◆ **Source material**
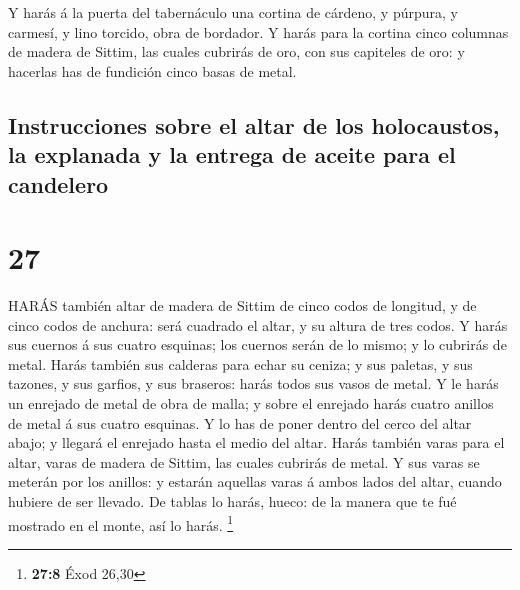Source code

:  Y harás á la puerta del tabernáculo una cortina de
cárdeno, y púrpura, y carmesí, y lino torcido, obra de bordador.
 Y harás para la cortina cinco columnas de madera de
Sittim, las cuales cubrirás de oro, con sus capiteles de oro: y hacerlas
has de fundición cinco basas de metal.

\hypertarget{instrucciones-sobre-el-altar-de-los-holocaustos-la-explanada-y-la-entrega-de-aceite-para-el-candelero}{%
\subsection{Instrucciones sobre el altar de los holocaustos, la
explanada y la entrega de aceite para el
candelero}\label{instrucciones-sobre-el-altar-de-los-holocaustos-la-explanada-y-la-entrega-de-aceite-para-el-candelero}}

\hypertarget{section-26}{%
\section{27}\label{section-26}}

 HARÁS también altar de madera de Sittim de cinco codos de
longitud, y de cinco codos de anchura: será cuadrado el altar, y su
altura de tres codos.  Y harás sus cuernos á sus cuatro
esquinas; los cuernos serán de lo mismo; y lo cubrirás de metal.
 Harás también sus calderas para echar su ceniza; y sus
paletas, y sus tazones, y sus garfios, y sus braseros: harás todos sus
vasos de metal.  Y le harás un enrejado de metal de obra de
malla; y sobre el enrejado harás cuatro anillos de metal á sus cuatro
esquinas.  Y lo has de poner dentro del cerco del altar
abajo; y llegará el enrejado hasta el medio del altar. 
Harás también varas para el altar, varas de madera de Sittim, las cuales
cubrirás de metal.  Y sus varas se meterán por los anillos:
y estarán aquellas varas á ambos lados del altar, cuando hubiere de ser
llevado.  De tablas lo harás, hueco: de la manera que te fué
mostrado en el monte, así lo harás. \footnote{\textbf{27:8} Éxod 26,30}

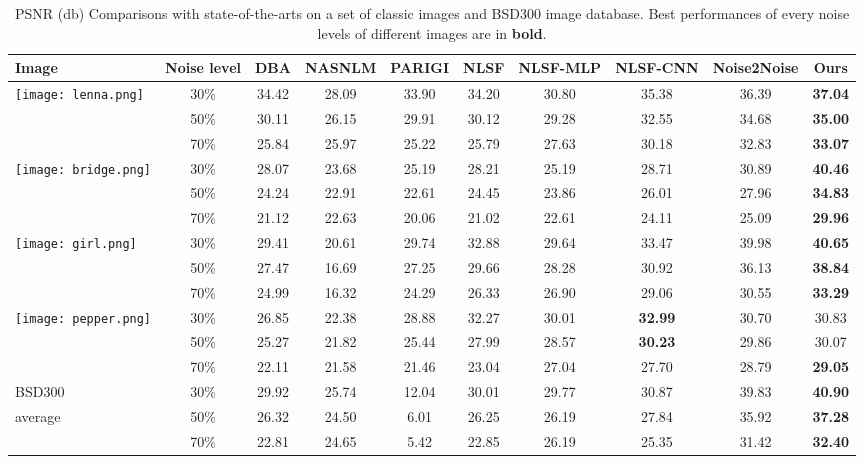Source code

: \documentclass[journal]{IEEEtran}
\begin{document}
\begin{table*}
\centering
\begin{tabular}{l|ccccccccc}
\toprule
Image & Noise level &  DBA \cite{Srinivasan2007SPL}  & NASNLM \cite{Varghese2015} & PARIGI \cite{Julie2016} & NLSF \cite{Fu2018Multimedia} & NLSF-MLP \cite{Burger2012} & NLSF-CNN \cite{Fu2018Multimedia} & Noise2Noise \cite{Lehtinen2018} & Ours \\
\midrule
\multirow{3}{*}{\texttt{[image: lenna.png]}}
 & 30\% & 34.42 & 28.09 & 33.90 &34.20 & 30.80 & 35.38 & 36.39& \textbf{37.04} \\
 & 50\% & 30.11 & 26.15 & 29.91 & 30.12 & 29.28 & 32.55 & 34.68 & \textbf{35.00} \\
 & 70\% & 25.84 & 25.97 & 25.22 & 25.79 & 27.63 & 30.18 & 32.83 & \textbf{33.07} \\
\midrule
\multirow{3}{*}{\texttt{[image: bridge.png]}}
 & 30\% & 28.07 & 23.68 & 25.19 & 28.21 & 25.19 & 28.71 & 30.89 & \textbf{40.46} \\
 & 50\% & 24.24 & 22.91 & 22.61 & 24.45 & 23.86 & 26.01 & 27.96 & \textbf{34.83} \\
 & 70\% & 21.12 & 22.63 & 20.06 & 21.02 & 22.61 & 24.11 & 25.09 & \textbf{29.96} \\
\midrule
\multirow{3}{*}{\texttt{[image: girl.png]}}
 & 30\% & 29.41 & 20.61 & 29.74 & 32.88 & 29.64 & 33.47 & 39.98 & \textbf{40.65} \\
 & 50\% & 27.47 & 16.69 & 27.25 & 29.66 & 28.28 & 30.92 & 36.13 & \textbf{38.84} \\
 & 70\% & 24.99 & 16.32 & 24.29 & 26.33 & 26.90 & 29.06 & 30.55 & \textbf{33.29} \\
\midrule
\multirow{3}{*}{\texttt{[image: pepper.png]}}
 & 30\% & 26.85 & 22.38 & 28.88 & 32.27 & 30.01 & \textbf{32.99} & 30.70 & 30.83 \\
 & 50\% & 25.27 & 21.82 & 25.44 & 27.99 & 28.57 & \textbf{30.23} & 29.86 & 30.07 \\
 & 70\% & 22.11 & 21.58 & 21.46 & 23.04 & 27.04 & 27.70 & 28.79 & \textbf{29.05} \\
\midrule
BSD300 & 30\% & 29.92 & 25.74 & 12.04 & 30.01 & 29.77 & 30.87 & 39.83 & \textbf{40.90} \\
\multirow{2}{*}{average} & 50\% & 26.32 & 24.50 &  6.01 & 26.25 & 26.19 & 27.84 & 35.92 & \textbf{37.28} \\
 & 70\% & 22.81 & 24.65 & 5.42 & 22.85 & 26.19 & 25.35 & 31.42 & \textbf{32.40} \\
\bottomrule
\end{tabular}
\caption{PSNR (db) Comparisons with state-of-the-arts on a set of classic images and BSD300 image database. Best performances of every noise levels of different images are in \textbf{bold}.}
\label{tab:pnsr_classic}
\end{table*}
\end{document}
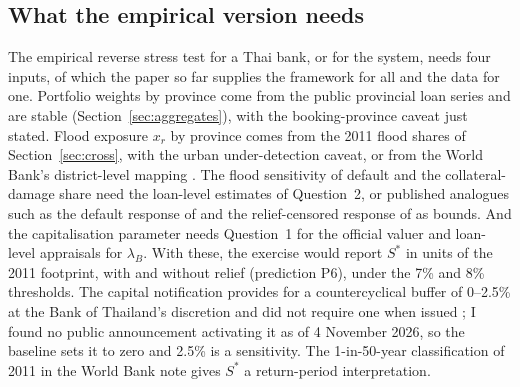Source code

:\subsection{What the empirical version needs}

The empirical reverse stress test for a Thai bank, or for the system, needs four inputs, of which the paper so far supplies the framework for all and the data for one. Portfolio weights by province come from the public provincial loan series and are stable (Section~\ref{sec:aggregates}), with the booking-province caveat just stated. Flood exposure $x_r$ by province comes from the 2011 flood shares of Section~\ref{sec:cross}, with the urban under-detection caveat, or from the World Bank's district-level mapping \citep{worldbank2026ccdrfin}. The flood sensitivity of default and the collateral-damage share need the loan-level estimates of Question~2, or published analogues such as the default response of \citet{albertazzi2026physical} and the relief-censored response of \citet{chitchumnong2025physical} as bounds. And the capitalisation parameter needs Question~1 for the official valuer and loan-level appraisals for $\lambda_B$. With these, the exercise would report $S^*$ in units of the 2011 footprint, with and without relief (prediction P6), under the 7\% and 8\% thresholds. The capital notification provides for a countercyclical buffer of 0--2.5\% at the Bank of Thailand's discretion and did not require one when issued \citep{bot2012capital}; I found no public announcement activating it as of 4 November 2026, so the baseline sets it to zero and 2.5\% is a sensitivity. The 1-in-50-year classification of 2011 in the World Bank note gives $S^*$ a return-period interpretation.
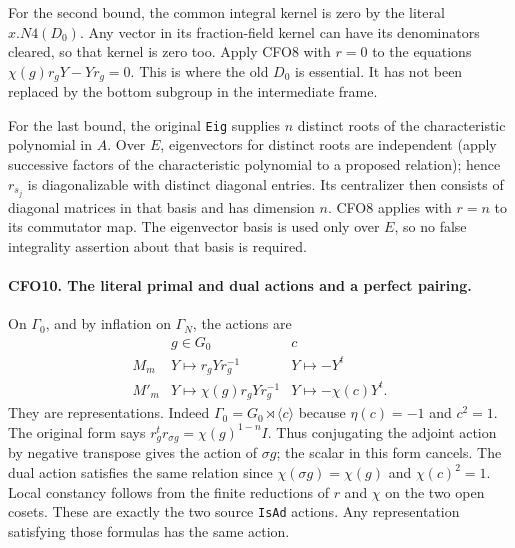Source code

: For the second bound, the common integral kernel is zero by
the literal $x.N4(D_0)$.  Any vector in its fraction-field
kernel can have its denominators cleared, so that kernel is
zero too.  Apply CFO8 with $r=0$ to the equations
$\chi(g)r_gY-Yr_g=0$.  This is where the old $D_0$ is essential.
It has not been replaced by the bottom subgroup in the
intermediate frame.

For the last bound, the original \texttt{Eig} supplies $n$
distinct roots of the characteristic polynomial in $A$.
Over $E$, eigenvectors for distinct roots are independent
(apply successive factors of the characteristic polynomial
to a proposed relation); hence $r_{s_j}$ is diagonalizable
with distinct diagonal entries.  Its centralizer then
consists of diagonal matrices in that basis and has dimension
$n$.  CFO8 applies with $r=n$ to its commutator map.  The
eigenvector basis is used only over $E$, so no false
integrality assertion about that basis is required.

\paragraph{CFO10. The literal primal and dual actions and a perfect pairing.}
\label{claim:CFO10}
On $\Gamma_0$, and by inflation on $\Gamma_N$, the actions are
\[
 \begin{array}{c|cc}
       &g\in G_0&c\\ \hline
 M_m   &Y\mapsto r_gYr_g^{-1}&Y\mapsto-Y^t\\
 M'_m  &Y\mapsto\chi(g)r_gYr_g^{-1}
                         &Y\mapsto-\chi(c)Y^t .
 \end{array}                                                     \tag{CFO.18}
\]
They are representations.  Indeed $\Gamma_0=G_0\rtimes
\langle c\rangle$ because $\eta(c)=-1$ and $c^2=1$.
The original form says
$r_g^t r_{\sigma g}=\chi(g)^{1-n}I$.
Thus conjugating the adjoint action by negative transpose
gives the action of $\sigma g$; the scalar in this form
cancels.  The dual action satisfies the same relation since
$\chi(\sigma g)=\chi(g)$ and $\chi(c)^2=1$.
Local constancy follows from the finite reductions of $r$
and $\chi$ on the two open cosets.  These are exactly the
two source \texttt{IsAd} actions.  Any representation
satisfying those formulas has the same action.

◆ **Exercise goal**
Review the preceding data and report every line that includes the string "original".

◆ **Result**
For the last bound, the original \texttt{Eig} supplies $n$
The original form says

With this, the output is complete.